New Delhi: The DNA Technology Regulation Bill, which seeks to control the use of DNA technology for establishing the identity of a person, was introduced in the Lok Sabha on Monday amid questions being raised by opposition parties on its provisions.
A similar bill was passed in Lok Sabha in January but it could not be cleared in the Rajya Sabha. The bill had then lapsed with the dissolution of the previous Lok Sabha.
The proposed law, which has been in the making since at least 2003, is the third attempt by the government to enact a law to regulate the use of DNA technology in the country after an earlier version of the Bill had been finalised in 2015 but could not be introduced in parliament.
Opposing the introduction of the bill, Congress leader in Lok Sabha Adhir Ranjan Chowdhury said the Bill violates fundamental rights as DNA of undertrials can be collected without court orders. Describing the draft law as “flawed”, he said there is no provision of consent on the storage of DNA data.

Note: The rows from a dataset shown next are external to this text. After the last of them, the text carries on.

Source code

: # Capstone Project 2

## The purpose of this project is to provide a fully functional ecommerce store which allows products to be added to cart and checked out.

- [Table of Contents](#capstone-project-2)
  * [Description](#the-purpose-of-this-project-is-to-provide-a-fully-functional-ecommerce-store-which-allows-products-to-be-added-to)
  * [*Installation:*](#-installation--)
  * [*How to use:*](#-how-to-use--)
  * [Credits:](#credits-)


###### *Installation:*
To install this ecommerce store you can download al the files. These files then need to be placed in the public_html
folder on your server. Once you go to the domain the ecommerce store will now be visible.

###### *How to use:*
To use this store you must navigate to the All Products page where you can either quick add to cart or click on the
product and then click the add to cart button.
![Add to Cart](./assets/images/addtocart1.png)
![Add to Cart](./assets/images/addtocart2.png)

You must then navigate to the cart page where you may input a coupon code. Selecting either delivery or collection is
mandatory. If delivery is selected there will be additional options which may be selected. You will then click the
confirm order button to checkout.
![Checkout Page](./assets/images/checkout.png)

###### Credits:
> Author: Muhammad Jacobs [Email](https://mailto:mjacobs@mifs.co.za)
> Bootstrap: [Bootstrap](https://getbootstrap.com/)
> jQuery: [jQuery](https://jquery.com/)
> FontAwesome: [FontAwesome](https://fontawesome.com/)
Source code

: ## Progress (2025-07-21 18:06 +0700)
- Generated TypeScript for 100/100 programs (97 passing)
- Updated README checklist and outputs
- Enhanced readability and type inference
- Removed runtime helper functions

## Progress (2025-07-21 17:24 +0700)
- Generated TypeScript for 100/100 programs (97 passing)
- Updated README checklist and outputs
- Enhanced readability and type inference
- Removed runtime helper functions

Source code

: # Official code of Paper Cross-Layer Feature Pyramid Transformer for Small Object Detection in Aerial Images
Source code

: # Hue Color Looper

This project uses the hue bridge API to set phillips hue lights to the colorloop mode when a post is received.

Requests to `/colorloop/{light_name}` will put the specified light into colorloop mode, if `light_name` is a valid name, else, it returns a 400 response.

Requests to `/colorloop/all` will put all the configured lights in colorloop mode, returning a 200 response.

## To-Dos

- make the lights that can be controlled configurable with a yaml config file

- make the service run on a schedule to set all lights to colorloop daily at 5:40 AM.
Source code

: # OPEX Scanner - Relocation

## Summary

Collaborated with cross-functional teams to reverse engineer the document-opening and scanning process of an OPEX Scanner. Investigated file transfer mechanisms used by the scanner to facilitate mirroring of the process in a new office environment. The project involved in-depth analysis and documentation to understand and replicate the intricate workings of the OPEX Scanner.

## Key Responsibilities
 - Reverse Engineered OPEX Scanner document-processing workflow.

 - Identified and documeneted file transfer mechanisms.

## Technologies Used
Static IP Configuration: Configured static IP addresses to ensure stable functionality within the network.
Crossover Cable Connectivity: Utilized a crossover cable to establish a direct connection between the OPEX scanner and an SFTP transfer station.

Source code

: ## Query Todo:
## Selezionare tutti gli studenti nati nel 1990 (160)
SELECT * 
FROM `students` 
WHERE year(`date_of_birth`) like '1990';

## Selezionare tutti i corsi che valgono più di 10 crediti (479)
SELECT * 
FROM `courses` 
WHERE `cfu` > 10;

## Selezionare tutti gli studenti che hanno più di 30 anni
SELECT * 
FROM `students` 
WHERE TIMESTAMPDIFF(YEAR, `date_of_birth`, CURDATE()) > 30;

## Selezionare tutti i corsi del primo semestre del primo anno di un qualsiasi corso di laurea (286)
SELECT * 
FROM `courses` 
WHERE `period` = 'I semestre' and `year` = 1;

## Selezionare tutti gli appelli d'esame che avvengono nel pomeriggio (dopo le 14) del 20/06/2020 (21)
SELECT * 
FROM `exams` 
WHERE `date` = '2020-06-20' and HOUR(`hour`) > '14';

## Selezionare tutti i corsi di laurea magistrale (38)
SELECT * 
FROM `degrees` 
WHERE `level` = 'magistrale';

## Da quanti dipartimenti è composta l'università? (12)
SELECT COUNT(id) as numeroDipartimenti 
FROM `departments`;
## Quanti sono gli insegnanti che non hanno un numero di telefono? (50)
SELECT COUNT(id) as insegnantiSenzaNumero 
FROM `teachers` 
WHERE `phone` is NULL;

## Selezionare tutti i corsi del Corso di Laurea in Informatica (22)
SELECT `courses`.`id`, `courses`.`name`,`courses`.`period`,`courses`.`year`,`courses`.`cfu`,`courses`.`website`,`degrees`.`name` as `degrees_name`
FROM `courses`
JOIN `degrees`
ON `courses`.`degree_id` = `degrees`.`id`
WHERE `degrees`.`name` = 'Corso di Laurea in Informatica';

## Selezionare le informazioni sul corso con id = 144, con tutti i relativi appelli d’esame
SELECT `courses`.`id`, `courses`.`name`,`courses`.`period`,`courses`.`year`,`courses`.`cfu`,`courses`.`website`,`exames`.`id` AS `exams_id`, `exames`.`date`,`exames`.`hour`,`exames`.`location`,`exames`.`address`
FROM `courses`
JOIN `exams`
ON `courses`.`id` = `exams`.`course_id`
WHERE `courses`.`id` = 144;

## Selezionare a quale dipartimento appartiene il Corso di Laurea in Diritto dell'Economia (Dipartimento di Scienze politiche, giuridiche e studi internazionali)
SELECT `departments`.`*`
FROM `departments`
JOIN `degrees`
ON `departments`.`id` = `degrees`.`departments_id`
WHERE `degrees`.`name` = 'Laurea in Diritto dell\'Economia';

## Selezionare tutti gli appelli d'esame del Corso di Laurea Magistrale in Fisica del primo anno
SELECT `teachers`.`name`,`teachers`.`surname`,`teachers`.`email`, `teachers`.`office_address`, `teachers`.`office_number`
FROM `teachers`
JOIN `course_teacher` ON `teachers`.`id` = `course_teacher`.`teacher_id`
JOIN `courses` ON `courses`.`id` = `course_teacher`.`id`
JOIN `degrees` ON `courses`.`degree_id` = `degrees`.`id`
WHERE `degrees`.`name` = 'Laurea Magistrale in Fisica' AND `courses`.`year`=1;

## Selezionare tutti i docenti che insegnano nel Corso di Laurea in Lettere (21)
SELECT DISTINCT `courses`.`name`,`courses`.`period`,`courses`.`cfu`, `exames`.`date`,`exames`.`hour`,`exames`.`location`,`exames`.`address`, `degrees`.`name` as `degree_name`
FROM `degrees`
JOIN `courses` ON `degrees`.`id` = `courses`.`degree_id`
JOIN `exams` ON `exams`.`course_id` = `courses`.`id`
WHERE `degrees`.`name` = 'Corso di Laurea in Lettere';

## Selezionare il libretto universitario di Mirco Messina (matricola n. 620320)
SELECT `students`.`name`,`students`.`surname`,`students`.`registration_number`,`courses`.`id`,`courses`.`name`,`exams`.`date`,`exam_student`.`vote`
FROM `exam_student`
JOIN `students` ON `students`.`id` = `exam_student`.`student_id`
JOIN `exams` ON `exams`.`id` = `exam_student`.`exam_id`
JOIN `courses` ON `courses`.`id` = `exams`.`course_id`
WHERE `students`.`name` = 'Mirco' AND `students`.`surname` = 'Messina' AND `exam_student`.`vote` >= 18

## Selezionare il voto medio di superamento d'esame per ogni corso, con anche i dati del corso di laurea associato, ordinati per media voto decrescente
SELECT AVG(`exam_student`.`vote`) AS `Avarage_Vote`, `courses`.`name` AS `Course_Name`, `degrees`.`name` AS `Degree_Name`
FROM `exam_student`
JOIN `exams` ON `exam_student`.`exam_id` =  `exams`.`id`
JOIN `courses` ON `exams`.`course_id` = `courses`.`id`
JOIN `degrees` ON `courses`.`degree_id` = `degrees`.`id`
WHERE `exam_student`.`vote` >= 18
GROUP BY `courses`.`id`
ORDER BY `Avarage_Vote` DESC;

Congress leader Shashi Tharoor alleged that the bill would institutionalise a “surveillance state” and suggested that a data protection law should be put in place first. “You cannot put the cart before the horse,” he said.
Minister for science and technology Harsh Vardhan, who introduced the Bill, said there is “no serious substance” in the concerns raised by members. He also pointed out that several rounds of consultations have been undertaken and the measure has been pending for nearly a decade. He reminded members that a similar bill was passed by the previous Lok Sabha too after long deliberations.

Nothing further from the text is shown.